D-Wave Quantum (NYSE:QBTS) came public through a SPAC merger in August 2022 as a niche pioneer in quantum annealing, a narrower approach than the gate-model systems that dominate headlines. For its first two years on the tape, the story was patient commercialization: signing Forbes Global 2000 customers, shipping the Advantage2 platform, and burning cash while the rest of the quantum sector chased qubits.
The pivot came in 2025-2026. D-Wave acquired Quantum Circuits, Inc., adding dual-rail superconducting qubits with gate fidelities exceeding 99.9%, and now markets itself as the only player pursuing both annealing and gate-model systems. CEO Alan Baratz laid out a roadmap targeting 1,000 physical qubits with 10 logical qubits by 2030 and a 100,000-qubit Advantage3 annealing machine.

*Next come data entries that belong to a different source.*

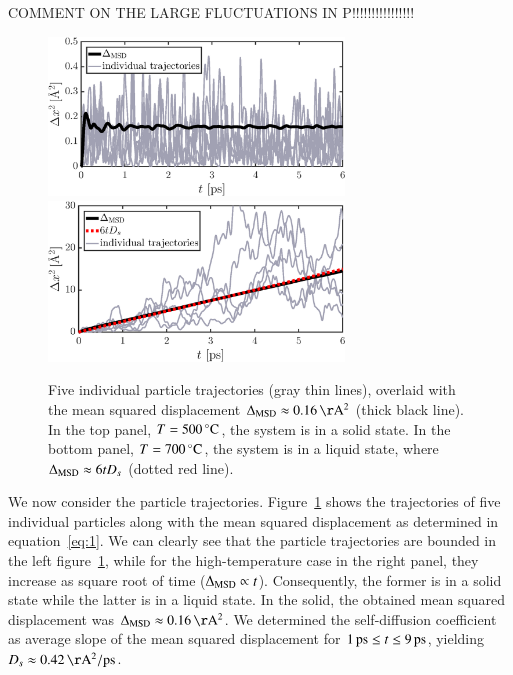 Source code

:{\color{red} COMMENT ON THE LARGE FLUCTUATIONS IN P!!!!!!!!!!!!!!!!}

\begin{figure}[!ht]
\begin{center}
  \includegraphics[width=0.7\textwidth]{../figures/MSD-500}  \\
    \includegraphics[width=0.7\textwidth]{../figures/MSD-700} 
  \caption{Five individual particle trajectories (gray thin lines), overlaid with the mean squared displacement $\Delta_{\rm MSD} \approx \unit[0.16]{\AA^2}$ (thick black line). In the top panel, $T=\unit[500]{^\circ C}$, the system is in a solid state. In the bottom panel, $T=\unit[700]{^\circ C}$, the system is in a liquid state, where $\Delta_{\rm MSD} \approx 6 t D_s$ (dotted red line).}
  \label{fig:MSD}
\end{center}
\end{figure}
We now consider the particle trajectories. Figure~\ref{fig:MSD} shows the trajectories of five individual particles along with the mean squared displacement as determined in equation~\eqref{eq:1}. We can clearly see that the particle trajectories are bounded in the left figure~\ref{fig:MSD}, while for the high-temperature case in the right panel, they increase as square root of time ($\Delta_{\rm MSD} \propto t$). Consequently, the former is in a solid state while the latter is in a liquid state.  
In the solid, the obtained mean squared displacement was $\Delta_{\rm MSD} \approx \unit[0.16]{\AA^2}$.
We determined the self-diffusion coefficient as average slope of the mean squared displacement for $\unit[1]{ps} \leq t \leq \unit[9]{ps}$, yielding $D_s \approx \unit[0.42]{\AA^2/ps}$. 


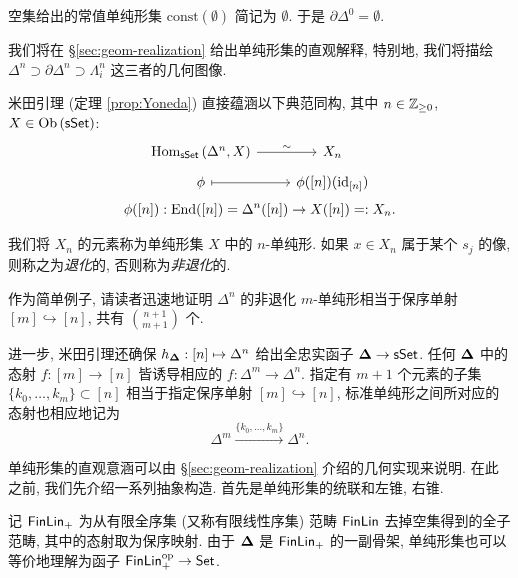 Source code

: 空集给出的常值单纯形集 $\mathrm{const}(\emptyset)$ 简记为 $\emptyset$. 于是 $\partial \Delta^0 = \emptyset$.

我们将在 \S\ref{sec:geom-realization} 给出单纯形集的直观解释, 特别地, 我们将描绘 $\Delta^n \supset \partial \Delta^n \supset \Lambda^n_i$ 这三者的几何图像.

米田引理 (定理 \ref{prop:Yoneda}) 直接蕴涵以下典范同构, 其中 $n \in \Z_{\geq 0}$, $X \in \Obj\left( \cate{sSet} \right)$:
\begin{equation}\begin{gathered}
	\begin{tikzcd}[row sep=tiny]
		\Hom_{\cate{sSet}}\left( \Delta^n, X \right) \arrow[r, "\sim"] & X_n \\
		\phi \arrow[mapsto, r] & \phi([n])(\identity_{[n]})
	\end{tikzcd} \\
	\phi([n]): \End([n]) = \Delta^n([n]) \to X([n]) =: X_n.
\end{gathered}\end{equation}

\begin{definition}\label{def:simplex}
	我们将 $X_n$ 的元素称为单纯形集 $X$ 中的 $n$-单纯形. 如果 $x \in X_n$ 属于某个 $s_j$ 的像, 则称之为\emph{退化}的, 否则称为\emph{非退化}的.
\end{definition}

作为简单例子, 请读者迅速地证明 $\Delta^n$ 的非退化 $m$-单纯形相当于保序单射 $[m] \hookrightarrow [n]$, 共有 $\binom{n+1}{m+1}$ 个.

进一步, 米田引理还确保 $h_{\simpDelta}: [n] \mapsto \Delta^n$ 给出全忠实函子 $\simpDelta \to \cate{sSet}$. 任何 $\simpDelta$ 中的态射 $f: [m] \to [n]$ 皆诱导相应的 $f: \Delta^m \to \Delta^n$. 指定有 $m+1$ 个元素的子集 $\{k_0, \ldots, k_m\} \subset [n]$ 相当于指定保序单射 $[m] \hookrightarrow [n]$, 标准单纯形之间所对应的态射也相应地记为
\[ \Delta^m \xrightarrow{\{k_0, \ldots, k_m\}} \Delta^n . \]

单纯形集的直观意涵可以由 \S\ref{sec:geom-realization} 介绍的几何实现来说明. 在此之前, 我们先介绍一系列抽象构造. 首先是单纯形集的统联和左锥, 右锥.

记 $\cate{FinLin}_+$ 为从有限全序集 (又称有限线性序集) 范畴 $\cate{FinLin}$ 去掉空集得到的全子范畴, 其中的态射取为保序映射. 由于 $\simpDelta$ 是 $\cate{FinLin}_+$ 的一副骨架, 单纯形集也可以等价地理解为函子 $\cate{FinLin}_+^{\opp} \to \cate{Set}$.

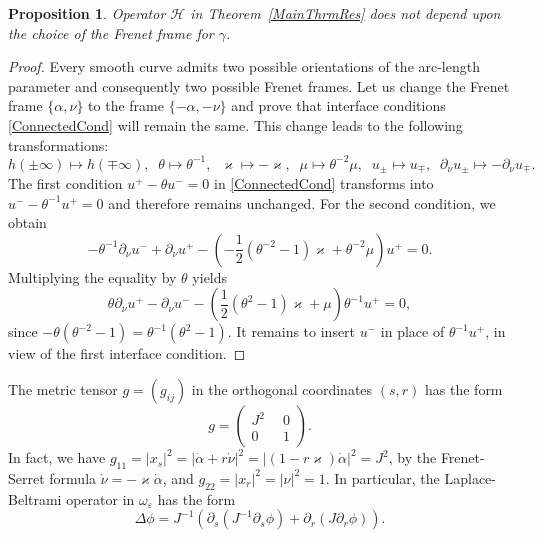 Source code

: \documentclass[reqno]{amsart}
\theoremstyle{plain}
\newtheorem{prop}{Proposition}
\numberwithin{equation}{section}
\renewcommand{\kappa}{\varkappa}
\newcommand{\eps}{\varepsilon}
\begin{document}
\begin{prop}\label{PropInvarianceOfCnds}
  Operator $\mathcal{H}$ in Theorem~\ref{MainThrmRes} does not depend upon the choice of the Frenet frame for  $\gamma$.
\end{prop}
\begin{proof}
Every smooth curve  admits two possible orientations of the arc-length parameter and consequently two possible  Frenet frames. Let us change the Frenet frame $\{\alpha, \nu\}$ to the frame $\{-\alpha, -\nu\}$ and prove that interface conditions \eqref{ConnectedCond} will remain the same. This change leads to the following transformations:
\begin{equation*}
h(\pm\infty)\mapsto h(\mp\infty),\;\;
\theta\mapsto \theta^{-1}, \;\; \kappa\mapsto -\kappa,\;\; \mu\mapsto \theta^{-2}\mu, \;\; u_\pm\mapsto u_\mp, \;\; \partial_\nu u_\pm \mapsto -\partial_\nu u_\mp.
\end{equation*}
The first condition $u^+-\theta u^-=0$ in \eqref{ConnectedCond} transforms into $u^--\theta^{-1} u^+=0$ and therefore remains unchanged. For the second condition, we obtain
\begin{equation*}
 	-\theta^{-1}\partial_\nu u^-+\partial_\nu u^+
	-\left(-\textstyle\frac{1}{2}(\theta^{-2}-1)\kappa
	+\theta^{-2}\mu\right) u^+=0.
\end{equation*}
Multiplying the equality by $\theta$  yields
\begin{equation*}
	\theta\partial_\nu u^+-\partial_\nu u^-
	-\left(\textstyle\frac{1}{2 }(\theta^{2}-1)\kappa+\mu\right) 	\theta^{-1} u^+=0,
\end{equation*}
since $-\theta(\theta^{-2}-1)=\theta^{-1}(\theta^{2}-1)$. It remains to insert $u^-$ in place of $\theta^{-1} u^+$, in view of the first interface condition.
\end{proof}





The metric tensor $g=(g_{ij})$ in the orthogonal coordinates $(s,r)$  has the form
  \begin{equation*}
    g=
    \begin{pmatrix}
      J^2\phantom{0} & 0 \\
          0\phantom{0} & 1
    \end{pmatrix}.
  \end{equation*}
In fact, we have
$g_{11}=|x_s|^2=|\dot{\alpha}+r \dot{\nu}|^2
=|(1-r\kappa) \dot{\alpha}|^2=J^2$,
by the Frenet-Serret formula $\dot{\nu}=-\kappa \dot{\alpha}$, and $g_{22}=|x_r|^2=|\nu|^2=1$.
In particular,  the  Laplace-Beltrami operator in $\omega_\eps$ has  the form
\begin{equation}\label{LaplacianInSN}
\Delta \phi=J^{-1}\left(\partial_s(J^{-1}\partial_s \phi)+ \partial_r(J\partial_r \phi)\right).
\end{equation}
\end{document}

FY2025 revenue hit $24.59 million, up 178.54% YoY, and Q1 2026 bookings rocketed to $33.40 million.
Your $1,000 at IPO Is Now $2,352
D-Wave has only traded publicly since August 2022, so the available history covers roughly four years.
1-Year Return
- Initial Investment: $1,000
- Current Value: $1,310.30
- Total Return: 31.03%
- S&P 500 (same period): $1,229.10 (22.91%)
Since IPO (August 2022)
- Initial Investment: $1,000
- Current Value: $2,352
- Total Return: 135.2%
- S&P 500 (same period): $1,779.60 (77.96%)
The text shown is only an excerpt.